> [DIRECTIONS]
Working through the lines below, return each one that holds "html".

> [GIVEN DATA]
*-*-*

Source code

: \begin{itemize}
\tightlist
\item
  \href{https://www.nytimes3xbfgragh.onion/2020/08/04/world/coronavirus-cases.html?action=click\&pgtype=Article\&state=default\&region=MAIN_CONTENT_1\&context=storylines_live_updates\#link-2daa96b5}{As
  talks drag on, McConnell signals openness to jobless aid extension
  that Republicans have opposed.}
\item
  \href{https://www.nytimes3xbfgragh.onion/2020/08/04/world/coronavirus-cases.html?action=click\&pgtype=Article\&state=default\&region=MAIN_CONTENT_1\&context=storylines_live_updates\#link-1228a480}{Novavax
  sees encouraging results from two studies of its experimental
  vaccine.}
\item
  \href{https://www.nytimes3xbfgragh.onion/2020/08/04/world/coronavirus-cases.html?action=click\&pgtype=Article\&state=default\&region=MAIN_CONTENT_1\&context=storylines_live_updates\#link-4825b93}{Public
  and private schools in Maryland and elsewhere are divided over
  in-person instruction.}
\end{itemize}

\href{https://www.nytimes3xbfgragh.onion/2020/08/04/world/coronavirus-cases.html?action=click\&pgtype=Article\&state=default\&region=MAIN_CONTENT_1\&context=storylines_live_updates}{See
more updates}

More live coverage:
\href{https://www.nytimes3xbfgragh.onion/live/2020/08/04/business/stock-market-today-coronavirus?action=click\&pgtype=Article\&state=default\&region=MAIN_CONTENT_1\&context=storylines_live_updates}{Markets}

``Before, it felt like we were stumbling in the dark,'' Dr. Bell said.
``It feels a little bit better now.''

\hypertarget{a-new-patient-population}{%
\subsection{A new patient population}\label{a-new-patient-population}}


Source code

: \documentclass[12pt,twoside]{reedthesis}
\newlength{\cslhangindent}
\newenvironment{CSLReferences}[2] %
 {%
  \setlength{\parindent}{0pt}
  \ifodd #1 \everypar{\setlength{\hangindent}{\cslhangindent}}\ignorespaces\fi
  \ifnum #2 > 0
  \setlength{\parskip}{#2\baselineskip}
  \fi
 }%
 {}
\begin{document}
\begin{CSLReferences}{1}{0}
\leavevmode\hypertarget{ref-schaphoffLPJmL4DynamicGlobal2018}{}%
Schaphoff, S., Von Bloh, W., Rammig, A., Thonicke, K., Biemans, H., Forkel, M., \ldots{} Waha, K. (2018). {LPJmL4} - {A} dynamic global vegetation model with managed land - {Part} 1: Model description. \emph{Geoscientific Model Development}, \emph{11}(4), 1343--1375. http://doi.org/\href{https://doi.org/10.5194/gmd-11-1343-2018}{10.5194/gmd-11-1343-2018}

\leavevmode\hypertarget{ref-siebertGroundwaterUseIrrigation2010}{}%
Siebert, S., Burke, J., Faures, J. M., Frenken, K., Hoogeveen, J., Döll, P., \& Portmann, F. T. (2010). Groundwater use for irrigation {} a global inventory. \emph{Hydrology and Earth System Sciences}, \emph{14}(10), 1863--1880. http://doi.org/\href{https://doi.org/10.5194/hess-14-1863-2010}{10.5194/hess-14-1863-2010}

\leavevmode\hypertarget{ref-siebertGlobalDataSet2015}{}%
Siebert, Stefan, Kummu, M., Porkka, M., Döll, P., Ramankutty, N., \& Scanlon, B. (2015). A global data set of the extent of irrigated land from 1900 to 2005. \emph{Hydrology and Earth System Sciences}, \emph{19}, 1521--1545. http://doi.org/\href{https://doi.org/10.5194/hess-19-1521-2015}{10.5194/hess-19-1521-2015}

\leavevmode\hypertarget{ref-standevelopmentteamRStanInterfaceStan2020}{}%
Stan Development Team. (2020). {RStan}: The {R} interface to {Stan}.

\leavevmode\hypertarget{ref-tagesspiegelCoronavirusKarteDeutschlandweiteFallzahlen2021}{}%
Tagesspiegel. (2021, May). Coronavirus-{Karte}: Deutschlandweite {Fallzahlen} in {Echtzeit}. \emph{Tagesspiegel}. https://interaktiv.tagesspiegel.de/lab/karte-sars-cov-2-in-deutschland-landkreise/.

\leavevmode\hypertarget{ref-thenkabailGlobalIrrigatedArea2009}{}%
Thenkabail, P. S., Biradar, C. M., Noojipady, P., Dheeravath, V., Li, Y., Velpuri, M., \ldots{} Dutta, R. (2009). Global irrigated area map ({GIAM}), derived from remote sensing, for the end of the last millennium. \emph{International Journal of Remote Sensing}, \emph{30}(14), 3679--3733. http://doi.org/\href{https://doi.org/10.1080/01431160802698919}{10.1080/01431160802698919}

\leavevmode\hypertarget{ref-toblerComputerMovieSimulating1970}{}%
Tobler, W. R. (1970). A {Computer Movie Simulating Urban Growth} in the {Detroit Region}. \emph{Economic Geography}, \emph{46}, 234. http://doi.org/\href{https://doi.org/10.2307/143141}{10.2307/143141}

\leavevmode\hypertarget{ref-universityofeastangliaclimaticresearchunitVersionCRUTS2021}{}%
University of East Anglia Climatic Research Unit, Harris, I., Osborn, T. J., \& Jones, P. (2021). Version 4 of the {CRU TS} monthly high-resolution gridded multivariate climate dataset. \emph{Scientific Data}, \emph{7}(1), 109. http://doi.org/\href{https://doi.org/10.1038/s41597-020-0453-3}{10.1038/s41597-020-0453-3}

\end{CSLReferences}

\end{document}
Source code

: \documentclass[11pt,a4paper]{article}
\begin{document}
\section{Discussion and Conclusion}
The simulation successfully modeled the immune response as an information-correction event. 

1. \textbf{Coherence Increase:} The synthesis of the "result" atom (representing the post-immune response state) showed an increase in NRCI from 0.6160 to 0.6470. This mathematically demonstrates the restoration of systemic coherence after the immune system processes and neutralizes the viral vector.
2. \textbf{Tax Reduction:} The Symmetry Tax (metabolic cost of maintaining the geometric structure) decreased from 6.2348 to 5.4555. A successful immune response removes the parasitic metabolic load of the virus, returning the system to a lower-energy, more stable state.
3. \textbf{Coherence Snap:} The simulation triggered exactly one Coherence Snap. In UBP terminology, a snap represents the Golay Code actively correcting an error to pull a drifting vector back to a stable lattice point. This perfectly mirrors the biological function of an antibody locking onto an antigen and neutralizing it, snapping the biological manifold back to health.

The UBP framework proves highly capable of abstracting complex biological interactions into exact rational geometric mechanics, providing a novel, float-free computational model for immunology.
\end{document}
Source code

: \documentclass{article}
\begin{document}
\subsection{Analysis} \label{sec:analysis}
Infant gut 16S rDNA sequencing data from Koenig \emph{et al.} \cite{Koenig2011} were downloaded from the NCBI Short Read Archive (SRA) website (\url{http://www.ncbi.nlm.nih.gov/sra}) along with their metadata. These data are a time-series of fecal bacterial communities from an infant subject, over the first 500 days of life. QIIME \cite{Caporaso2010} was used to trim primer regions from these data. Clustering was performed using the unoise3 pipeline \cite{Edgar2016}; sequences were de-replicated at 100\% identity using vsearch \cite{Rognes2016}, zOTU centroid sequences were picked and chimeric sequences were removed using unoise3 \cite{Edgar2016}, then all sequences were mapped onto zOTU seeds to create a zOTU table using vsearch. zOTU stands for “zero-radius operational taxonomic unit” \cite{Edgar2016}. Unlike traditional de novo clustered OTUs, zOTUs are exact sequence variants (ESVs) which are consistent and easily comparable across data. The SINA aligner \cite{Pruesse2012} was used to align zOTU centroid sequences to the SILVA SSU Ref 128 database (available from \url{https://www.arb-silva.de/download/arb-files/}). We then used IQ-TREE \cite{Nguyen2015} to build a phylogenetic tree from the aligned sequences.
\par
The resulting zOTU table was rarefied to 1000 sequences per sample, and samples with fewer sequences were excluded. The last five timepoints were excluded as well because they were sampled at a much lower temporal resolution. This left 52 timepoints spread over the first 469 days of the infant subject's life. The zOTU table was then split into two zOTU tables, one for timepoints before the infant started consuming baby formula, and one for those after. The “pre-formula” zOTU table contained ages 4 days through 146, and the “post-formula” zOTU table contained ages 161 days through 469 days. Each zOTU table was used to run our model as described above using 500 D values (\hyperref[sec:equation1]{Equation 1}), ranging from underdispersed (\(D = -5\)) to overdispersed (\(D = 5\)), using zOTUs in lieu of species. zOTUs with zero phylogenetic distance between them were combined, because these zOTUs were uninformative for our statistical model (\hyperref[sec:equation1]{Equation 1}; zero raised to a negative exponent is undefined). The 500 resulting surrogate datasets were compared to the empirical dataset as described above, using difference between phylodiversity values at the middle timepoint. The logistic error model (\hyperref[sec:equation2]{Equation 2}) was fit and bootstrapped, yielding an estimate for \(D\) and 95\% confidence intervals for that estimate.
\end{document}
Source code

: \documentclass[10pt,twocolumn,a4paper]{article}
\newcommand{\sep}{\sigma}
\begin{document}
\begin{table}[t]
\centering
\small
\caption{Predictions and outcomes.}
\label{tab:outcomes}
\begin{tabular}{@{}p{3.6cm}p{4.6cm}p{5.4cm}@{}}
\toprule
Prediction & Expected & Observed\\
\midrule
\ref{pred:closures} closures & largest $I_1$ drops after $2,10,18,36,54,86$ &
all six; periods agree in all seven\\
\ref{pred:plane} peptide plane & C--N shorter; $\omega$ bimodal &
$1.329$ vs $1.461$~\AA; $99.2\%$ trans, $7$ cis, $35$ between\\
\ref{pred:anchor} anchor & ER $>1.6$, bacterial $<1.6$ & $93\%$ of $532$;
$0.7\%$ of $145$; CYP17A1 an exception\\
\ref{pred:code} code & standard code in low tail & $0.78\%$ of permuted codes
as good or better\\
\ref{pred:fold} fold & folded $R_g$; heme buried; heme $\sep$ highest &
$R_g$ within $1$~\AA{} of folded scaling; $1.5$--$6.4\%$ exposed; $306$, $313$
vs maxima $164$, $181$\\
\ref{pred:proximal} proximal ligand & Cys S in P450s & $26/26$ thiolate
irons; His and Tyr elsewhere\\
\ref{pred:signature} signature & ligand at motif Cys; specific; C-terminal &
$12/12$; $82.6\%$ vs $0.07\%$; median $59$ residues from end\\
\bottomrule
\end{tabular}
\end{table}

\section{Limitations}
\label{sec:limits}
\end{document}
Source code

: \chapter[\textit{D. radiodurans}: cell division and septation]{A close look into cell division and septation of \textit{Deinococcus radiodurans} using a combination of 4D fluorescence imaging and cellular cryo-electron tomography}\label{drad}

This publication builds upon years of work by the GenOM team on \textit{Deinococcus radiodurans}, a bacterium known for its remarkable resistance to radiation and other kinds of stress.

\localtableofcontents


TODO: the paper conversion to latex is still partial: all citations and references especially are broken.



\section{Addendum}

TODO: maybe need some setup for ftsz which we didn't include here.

*-*-*

> [TASK SOLUTION]
  \href{https://www.nytimes3xbfgragh.onion/2020/08/04/world/coronavirus-cases.html?action=click\&pgtype=Article\&state=default\&region=MAIN_CONTENT_1\&context=storylines_live_updates\#link-2daa96b5}{As
  \href{https://www.nytimes3xbfgragh.onion/2020/08/04/world/coronavirus-cases.html?action=click\&pgtype=Article\&state=default\&region=MAIN_CONTENT_1\&context=storylines_live_updates\#link-1228a480}{Novavax
  \href{https://www.nytimes3xbfgragh.onion/2020/08/04/world/coronavirus-cases.html?action=click\&pgtype=Article\&state=default\&region=MAIN_CONTENT_1\&context=storylines_live_updates\#link-4825b93}{Public
\href{https://www.nytimes3xbfgragh.onion/2020/08/04/world/coronavirus-cases.html?action=click\&pgtype=Article\&state=default\&region=MAIN_CONTENT_1\&context=storylines_live_updates}{See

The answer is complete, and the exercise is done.